> AIM OF THE EXERCISE:
From the entries below, output the line with "Datos sobre instrumentos" and each following line up to and including the line with "### Masitas", exactly as written.

Collected data
* * * * * * *

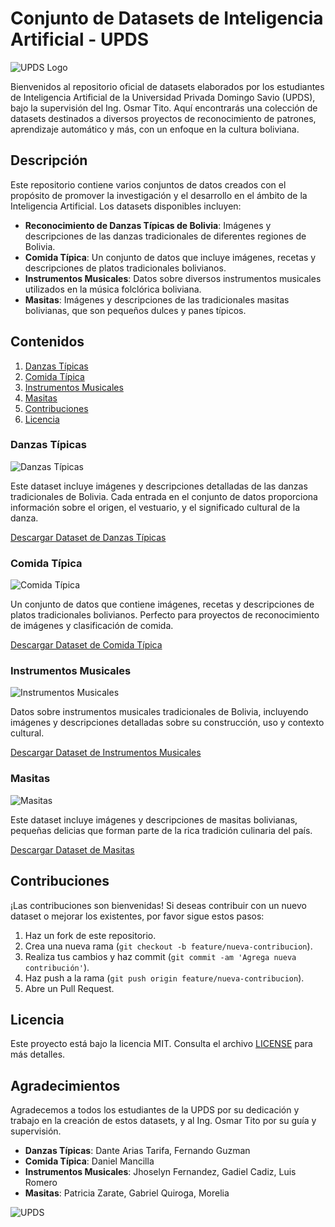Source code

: # Conjunto de Datasets de Inteligencia Artificial - UPDS

![UPDS Logo](https://encrypted-tbn0.gstatic.com/images?q=tbn:ANd9GcQxjnl_kKR7cKyeiMC0XnoSPZo_O-9I2lKTvA&s)

Bienvenidos al repositorio oficial de datasets elaborados por los estudiantes de Inteligencia Artificial de la Universidad Privada Domingo Savio (UPDS), bajo la supervisión del Ing. Osmar Tito. Aquí encontrarás una colección de datasets destinados a diversos proyectos de reconocimiento de patrones, aprendizaje automático y más, con un enfoque en la cultura boliviana.

## Descripción

Este repositorio contiene varios conjuntos de datos creados con el propósito de promover la investigación y el desarrollo en el ámbito de la Inteligencia Artificial. Los datasets disponibles incluyen:

- **Reconocimiento de Danzas Típicas de Bolivia**: Imágenes y descripciones de las danzas tradicionales de diferentes regiones de Bolivia.
- **Comida Típica**: Un conjunto de datos que incluye imágenes, recetas y descripciones de platos tradicionales bolivianos.
- **Instrumentos Musicales**: Datos sobre diversos instrumentos musicales utilizados en la música folclórica boliviana.
- **Masitas**: Imágenes y descripciones de las tradicionales masitas bolivianas, que son pequeños dulces y panes típicos.

## Contenidos

1. [Danzas Típicas](#danzas-típicas)
2. [Comida Típica](#comida-típica)
3. [Instrumentos Musicales](#instrumentos-musicales)
4. [Masitas](#masitas)
5. [Contribuciones](#contribuciones)
6. [Licencia](#licencia)

### Danzas Típicas

![Danzas Típicas](https://i.pinimg.com/236x/44/19/14/441914595e92efc92929e2cca38682d5.jpg)

Este dataset incluye imágenes y descripciones detalladas de las danzas tradicionales de Bolivia. Cada entrada en el conjunto de datos proporciona información sobre el origen, el vestuario, y el significado cultural de la danza.

[Descargar Dataset de Danzas Típicas](link_a_dataset)

### Comida Típica

![Comida Típica](https://www.eabolivia.com/images/stories/a33/platos-tipicos-bolivia.jpg)

Un conjunto de datos que contiene imágenes, recetas y descripciones de platos tradicionales bolivianos. Perfecto para proyectos de reconocimiento de imágenes y clasificación de comida.

[Descargar Dataset de Comida Típica](link_a_dataset)

### Instrumentos Musicales

![Instrumentos Musicales](https://comunidadescolar.com.bo/wp-content/uploads/2019/02/InstrumentosDeVientosBolivia.jpg)

Datos sobre instrumentos musicales tradicionales de Bolivia, incluyendo imágenes y descripciones detalladas sobre su construcción, uso y contexto cultural.

[Descargar Dataset de Instrumentos Musicales](link_a_dataset)

### Masitas

![Masitas](https://www.redbolivision.tv.bo/wp-content/uploads/2021/03/WhatsApp-Image-2021-03-28-at-8.55.49-PM.jpeg)

Este dataset incluye imágenes y descripciones de masitas bolivianas, pequeñas delicias que forman parte de la rica tradición culinaria del país.

[Descargar Dataset de Masitas](link_a_dataset)

## Contribuciones

¡Las contribuciones son bienvenidas! Si deseas contribuir con un nuevo dataset o mejorar los existentes, por favor sigue estos pasos:

1. Haz un fork de este repositorio.
2. Crea una nueva rama (`git checkout -b feature/nueva-contribucion`).
3. Realiza tus cambios y haz commit (`git commit -am 'Agrega nueva contribución'`).
4. Haz push a la rama (`git push origin feature/nueva-contribucion`).
5. Abre un Pull Request.

## Licencia

Este proyecto está bajo la licencia MIT. Consulta el archivo [LICENSE](LICENSE) para más detalles.

## Agradecimientos

Agradecemos a todos los estudiantes de la UPDS por su dedicación y trabajo en la creación de estos datasets, y al Ing. Osmar Tito por su guía y supervisión.

- **Danzas Típicas**: Dante Arias Tarifa, Fernando Guzman
- **Comida Típica**: Daniel Mancilla
- **Instrumentos Musicales**: Jhoselyn Fernandez, Gadiel Cadiz, Luis Romero
- **Masitas**: Patricia Zarate, Gabriel Quiroga, Morelia 

![UPDS](https://encrypted-tbn0.gstatic.com/images?q=tbn:ANd9GcQxjnl_kKR7cKyeiMC0XnoSPZo_O-9I2lKTvA&s)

* * * * * * *

> SOLUTION:
Datos sobre instrumentos musicales tradicionales de Bolivia, incluyendo imágenes y descripciones detalladas sobre su construcción, uso y contexto cultural.

[Descargar Dataset de Instrumentos Musicales](link_a_dataset)

### Masitas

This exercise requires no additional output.